(Task) Count the lines below in which "täte" appears, then give that number by itself.

── Source data

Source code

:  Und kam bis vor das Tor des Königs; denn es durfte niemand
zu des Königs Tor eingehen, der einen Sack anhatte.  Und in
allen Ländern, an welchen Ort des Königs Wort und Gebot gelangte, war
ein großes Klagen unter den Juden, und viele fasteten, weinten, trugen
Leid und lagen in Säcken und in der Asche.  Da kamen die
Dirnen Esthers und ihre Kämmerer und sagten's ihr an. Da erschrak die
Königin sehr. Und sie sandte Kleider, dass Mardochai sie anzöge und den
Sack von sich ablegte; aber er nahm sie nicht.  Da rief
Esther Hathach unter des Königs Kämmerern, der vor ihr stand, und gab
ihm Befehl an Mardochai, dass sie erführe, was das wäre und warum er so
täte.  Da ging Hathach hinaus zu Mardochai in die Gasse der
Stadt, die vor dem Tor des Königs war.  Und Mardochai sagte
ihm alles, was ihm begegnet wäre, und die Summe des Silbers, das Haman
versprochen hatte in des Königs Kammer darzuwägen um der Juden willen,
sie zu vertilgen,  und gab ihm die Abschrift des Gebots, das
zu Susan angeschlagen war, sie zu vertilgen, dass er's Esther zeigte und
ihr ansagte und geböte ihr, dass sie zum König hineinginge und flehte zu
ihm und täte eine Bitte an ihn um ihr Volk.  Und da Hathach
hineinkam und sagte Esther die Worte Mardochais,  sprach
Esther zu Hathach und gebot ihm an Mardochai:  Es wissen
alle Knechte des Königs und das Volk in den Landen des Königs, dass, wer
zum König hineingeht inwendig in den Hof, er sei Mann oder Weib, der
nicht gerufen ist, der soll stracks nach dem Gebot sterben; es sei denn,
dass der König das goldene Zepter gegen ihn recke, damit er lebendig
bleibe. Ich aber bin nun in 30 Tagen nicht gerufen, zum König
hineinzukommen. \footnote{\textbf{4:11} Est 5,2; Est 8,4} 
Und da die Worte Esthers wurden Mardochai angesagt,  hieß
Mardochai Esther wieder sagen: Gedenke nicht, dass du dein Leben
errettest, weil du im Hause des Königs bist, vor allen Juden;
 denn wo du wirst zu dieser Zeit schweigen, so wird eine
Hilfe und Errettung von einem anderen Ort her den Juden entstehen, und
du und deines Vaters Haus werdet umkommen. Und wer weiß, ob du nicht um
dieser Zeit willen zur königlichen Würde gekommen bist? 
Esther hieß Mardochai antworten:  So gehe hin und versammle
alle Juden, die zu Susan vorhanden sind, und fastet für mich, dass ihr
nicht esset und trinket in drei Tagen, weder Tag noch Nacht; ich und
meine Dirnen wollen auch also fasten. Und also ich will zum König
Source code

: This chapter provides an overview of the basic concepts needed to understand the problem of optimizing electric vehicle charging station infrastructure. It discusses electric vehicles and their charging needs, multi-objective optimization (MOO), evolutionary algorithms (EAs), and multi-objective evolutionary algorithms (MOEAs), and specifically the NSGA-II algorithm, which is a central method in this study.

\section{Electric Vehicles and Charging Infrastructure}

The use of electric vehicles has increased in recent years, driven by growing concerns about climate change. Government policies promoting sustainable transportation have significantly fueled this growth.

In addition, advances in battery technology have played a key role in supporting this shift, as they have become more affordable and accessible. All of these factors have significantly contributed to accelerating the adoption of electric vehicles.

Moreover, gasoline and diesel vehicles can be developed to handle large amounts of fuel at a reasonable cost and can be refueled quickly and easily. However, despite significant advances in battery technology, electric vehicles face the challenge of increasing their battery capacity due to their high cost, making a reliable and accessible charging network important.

────

(Output) 2